All-electric machine accelerates tube bending production

Paul Boughton

A Unison all-electric CNC tube bending machine is helping the specialist tube bending company T+T Tubecraft to accelerate production of precision tubular parts and eliminate material waste through right-first-time manufacturing.

Tubecraft has a long-established reputation for metal tube, pipe and section bending. Founded in 1949 to produce parts for aircraft and motorcycles, the company nowadays serves a diverse customer base, with a particularly strong presence in the oil and gas sector – including bending rigid small-bore hydraulic tubes for several subsea equipment manufacturers.

Tubecraft's pipe and tube bending services have been based on hydraulically-powered machines, although in recent years it also invested in several hybrid hydraulic-electric machines. However, an increasing proportion of the company’s business is for very demanding shapes and smaller batch runs – which are not ideally suited to production on hydraulic tube benders. Many of the company's oil and gas projects fall into this category. For example, the tubular parts for subsea 'Christmas' trees, hydraulic flying leads and associated equipment are usually manufactured from expensive corrosion-resistant materials such as duplex, super duplex or 316L stainless steel, or more exotic alloys such as 6Mo, and invariably demand highly complex bends of exceptionally high accuracy.

Setting up a hydraulic tube bending machine to consistently produce parts of this complexity can be very time-consuming; it usually takes Tubecraft’s specialists about 90 minutes to fit the tooling and configure a machine for bending a particular part.
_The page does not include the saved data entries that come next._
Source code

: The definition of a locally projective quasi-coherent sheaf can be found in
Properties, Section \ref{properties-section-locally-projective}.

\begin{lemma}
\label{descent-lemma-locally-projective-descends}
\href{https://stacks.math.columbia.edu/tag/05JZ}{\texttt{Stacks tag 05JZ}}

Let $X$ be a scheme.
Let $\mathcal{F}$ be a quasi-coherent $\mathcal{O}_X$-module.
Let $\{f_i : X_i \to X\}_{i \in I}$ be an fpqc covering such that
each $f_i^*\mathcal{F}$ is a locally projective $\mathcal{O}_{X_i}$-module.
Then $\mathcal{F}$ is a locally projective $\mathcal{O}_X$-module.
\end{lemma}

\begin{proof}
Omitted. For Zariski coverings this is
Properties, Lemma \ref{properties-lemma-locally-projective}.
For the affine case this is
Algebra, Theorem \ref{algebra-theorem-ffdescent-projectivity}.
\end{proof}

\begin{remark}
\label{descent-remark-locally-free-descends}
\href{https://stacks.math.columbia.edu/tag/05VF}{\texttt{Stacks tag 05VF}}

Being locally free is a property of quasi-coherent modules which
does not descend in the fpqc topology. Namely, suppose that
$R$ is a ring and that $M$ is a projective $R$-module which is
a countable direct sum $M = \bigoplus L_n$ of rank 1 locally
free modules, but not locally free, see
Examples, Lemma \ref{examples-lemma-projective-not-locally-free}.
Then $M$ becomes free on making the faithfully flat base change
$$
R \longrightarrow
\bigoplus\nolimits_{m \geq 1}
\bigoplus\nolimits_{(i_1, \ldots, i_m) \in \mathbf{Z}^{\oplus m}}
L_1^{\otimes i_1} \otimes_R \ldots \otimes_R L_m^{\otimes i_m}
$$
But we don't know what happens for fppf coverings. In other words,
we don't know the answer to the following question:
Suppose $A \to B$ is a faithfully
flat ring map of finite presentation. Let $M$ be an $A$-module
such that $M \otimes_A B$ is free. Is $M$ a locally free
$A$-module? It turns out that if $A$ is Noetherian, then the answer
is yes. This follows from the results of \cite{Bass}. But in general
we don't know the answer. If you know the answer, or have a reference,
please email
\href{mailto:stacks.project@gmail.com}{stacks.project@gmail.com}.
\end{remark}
It's then necessary to bend two or three trial parts, making minor machine adjustments each time, before a part passes measurement inspection and production can begin. Given that more and more projects are generally produced in small batch sizes – sometimes as small as one – before the machine is retooled for the next part, this time overhead soon mounts up. On average for instance, for manufacturing subsea parts, Tubecraft performs eight complete tool changeovers a week - representing as much as 12 hours lost production time.  

Aside from the time overhead, Tubecraft was also concerned about scrap material issues. On many bending contracts the tube material is supplied by customers, who often make no allowance for the waste incurred by trialling parts; and with the material costs of even mid-range alloy tubing easily exceeding £200/metre, producing multiple trial parts for low volume, small batch size production runs was becoming uneconomic.
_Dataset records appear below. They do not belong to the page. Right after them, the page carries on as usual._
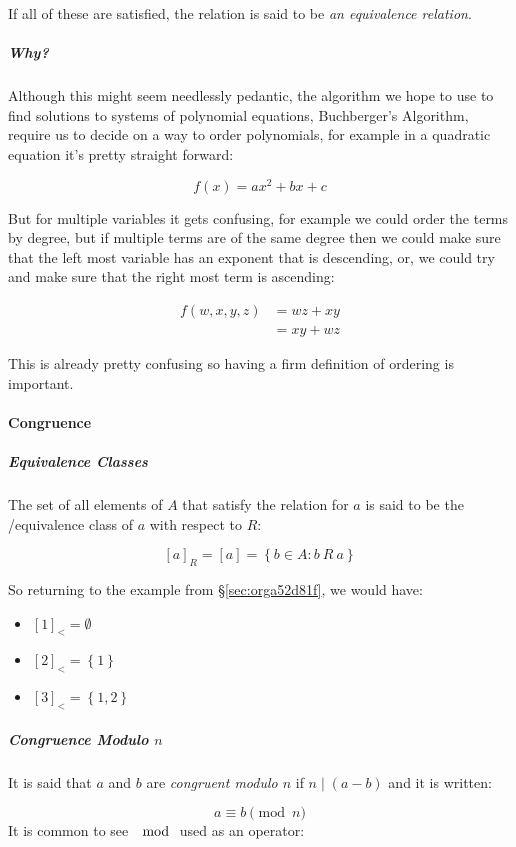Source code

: \documentclass[a4paper,11pt,twoside]{article}
\begin{document}
If all of these are satisfied, the relation is said to be \emph{an
equivalence relation}.

\subparagraph{Why?}
\label{sec:org8b897fd}
Although this might seem needlessly pedantic, the algorithm we
hope to use to find solutions to systems of polynomial
equations, Buchberger's Algorithm, require us to decide on a
way to order polynomials, for example in a quadratic equation
it's pretty straight forward:

\[
      f(x) = ax^2 + bx +c
      \]

But for multiple variables it gets confusing, for example we could
order the terms by degree, but if multiple terms are of the same
degree then we could make sure that the left most variable has an
exponent that is descending, or, we could try and make sure that
the right most term is ascending:

\begin{align}
 f\left(w,x,y,z\right)	&=wz+xy \\
			 &=xy+wz
\end{align}

This is already pretty confusing so having a firm definition of
ordering is important.

\paragraph{Congruence}
\label{sec:org613b72d}
\subparagraph{Equivalence Classes}
\label{sec:orge6d7a52}
The set of all elements of \(A\) that satisfy the relation for
\(a\) is said to be the /equivalence class of \(a\) with respect to \(R\):

\[\left\lbrack a \right\rbrack_{R} = \left\lbrack a \right\rbrack = \left\{ b \in A:b\ R\ a \right\}\]

So returning to the example from \S \ref{sec:orga52d81f}, we would have:

\begin{itemize}
\item \([1]_<=\emptyset\)
\item \([2]_<=\left\{1\right\}\)
\item \([3]_<=\left\{1, 2\right\}\)
\end{itemize}
\subparagraph{Congruence Modulo \(n\)}
\label{sec:org8e95ae6}
It is said that \(a\) and \(b\) are \emph{congruent modulo \(n\)} if
\(n\mid \left(a-b\right)\) and it is written:

\[
      a\equiv b \pmod{n}
      \]
It is common to see \(\mod\) used as an operator:
\end{document}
Tubecraft therefore sought to implement a right-first-time manufacturing strategy, based on a tube bending solution that combined ease of set-up and fast tool changeover with high accuracy and repeatability. The company had looked at numerous tube bending machines over the years, including offerings from American, German, Swedish and Chinese manufacturers, and concluded that UK-based Unison’s all-electric technology represented the optimal way forward. Another key factor behind the purchasing decision was Unison’s excellent reputation for support, which Tubecraft regards as vital for any business that is introducing new production technology.

The Unison tube bending machine – a 50mm Breeze all-electric model with a multi-stack tool head for fast, automated tool changeover – was installed at Tubecraft’s factory in Woking in January 2014. It is networked to the company’s CAD facilities and a coordinate measuring machine (CMM) that is used to verify bend accuracy and design conformity. The tube bender can be programmed manually or by importing CAD data using industry-standard IGES or STEP files, while data obtained by the CMM from the first manufactured part can be used, if necessary, to automatically adjust the bending machine ready for a production run.

According to Tubecraft’s managing director, Ross Turner, “The all-electric architecture and automated software-controlled set-up of the Unison machine has major advantages over hydraulic machines. Bending accuracy and repeatability are dramatically improved. For repeat orders we now achieve right-first-time manufacturing, and even for new projects, where measurements from the first manufactured part might be used to adjust bend parameters, the second part is usually perfect. It also only takes about 20 minutes to fully configure the electric bender, which is less than a quarter of the time it took with our hydraulic machines – giving us at least nine hours a week extra production time.”